Camp rides wave of success
Jerry Elder admits that it wasn’t a great summer for surfing in
Newport Beach. Not only was the water unusually cold, but the beaches
were hit by an invasion of jellyfish that, according to lifeguards,
stung hundreds of people.
“This is the most unusual summer I’ve seen here,” said Elder, who
runs the Newport Surf Camp on the Balboa Peninsula with his son Todd.
Thankfully, Elder said, adverse conditions didn’t stop dozens of
children from enrolling in the camp this summer. Some came from as
far away as Korea and Italy -- and others signed up multiple times.
“Surfing is way different for me, because I just go in boats and
stuff,” said Julia Donovan, 9, who spends much of the year river
rafting near her home in Sun Valley, Idaho. Julia enrolled in the
class this summer while visiting her aunt and friend in Southern
California.
The surf camp, a weeklong course for children 6 to 16, began in
June and runs until the beginning of September. Participants in the
class -- some beginners, some seasoned veterans -- start the week by
learning how to balance on surfboards and studying water-safety
essentials. Then they venture into the water to work with
instructors.
The camp provides the wet suits and surfboards. To warm up before
every four-hour session, enrollees jog around the beach and do
push-ups and stretches.
Along the way, there are a few surfing tips not covered in any
Beach Boys song. On the first day of class, Elder and the other
instructors teach the “stingray shuffle,” in which surfers shuffle
their feet while entering the water to shoo stingrays out of their
paths.
“It’s the vibration,” said Maddie Peckenpaugh, 11, of Newport
Beach. “They know something’s coming that’s bigger than them, so they
get out of the way.”
By all accounts, the shuffle worked. Elder said all his students
had made it through the summer without a single sore foot.

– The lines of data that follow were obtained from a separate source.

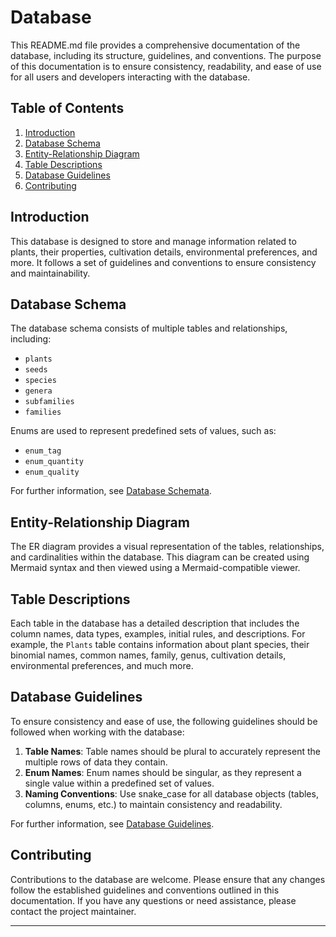 # Database

This README.md file provides a comprehensive documentation of the database, including its structure, guidelines, and
conventions.
The purpose of this documentation is to ensure consistency, readability, and ease of use for all users and developers
interacting with the database.

## Table of Contents

1. [Introduction](#introduction)
2. [Database Schema](#database-schema)
3. [Entity-Relationship Diagram](#entity-relationship-diagram)
4. [Table Descriptions](#table-descriptions)
5. [Database Guidelines](#database-guidelines)
6. [Contributing](#contributing)

## Introduction

This database is designed to store and manage information related to plants, their properties, cultivation details,
environmental preferences, and more.
It follows a set of guidelines and conventions to ensure consistency and maintainability.

## Database Schema

The database schema consists of multiple tables and relationships, including:

- `plants`
- `seeds`
- `species`
- `genera`
- `subfamilies`
- `families`

Enums are used to represent predefined sets of values, such as:

- `enum_tag`
- `enum_quantity`
- `enum_quality`

For further information, see [Database Schemata](./database_schemata.md).

## Entity-Relationship Diagram

The ER diagram provides a visual representation of the tables, relationships, and cardinalities within the database.
This diagram can be created using Mermaid syntax and then viewed using a Mermaid-compatible viewer.

## Table Descriptions

Each table in the database has a detailed description that includes the column names, data types, examples,
initial rules, and descriptions.
For example, the `Plants` table contains information about plant species, their binomial names, common names, family,
genus, cultivation details, environmental preferences, and much more.

## Database Guidelines

To ensure consistency and ease of use, the following guidelines should be followed when working with the database:

1. **Table Names**: Table names should be plural to accurately represent the multiple rows of data they contain.
2. **Enum Names**: Enum names should be singular, as they represent a single value within a predefined set of values.
3. **Naming Conventions**: Use snake_case for all database objects (tables, columns, enums, etc.) to maintain
consistency and readability.

For further information, see [Database Guidelines](./database_guidelines.md).

## Contributing

Contributions to the database are welcome.
Please ensure that any changes follow the established guidelines and conventions outlined in this documentation.
If you have any questions or need assistance, please contact the project maintainer.

---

“I’ve never been stung by a stingray or a jellyfish, but there’s a
first time for everything,” Maddie said.
Jennifer Stucky, one of the program’s instructors, said surfing
was often a challenge for people who live outside of California’s
beach culture. Some of the camp’s foreign visitors grow up near
shorelines, but not always the American kind.
“They’ve been in the ocean, but it’s different,” Stucky explained.
“Where they come from, they don’t really have big waves.”
* SCHOOL’S OUT is a weekly feature in which Daily Pilot education
writer Michael Miller visits a summer camp within the Newport-Mesa
area and writes about the experience.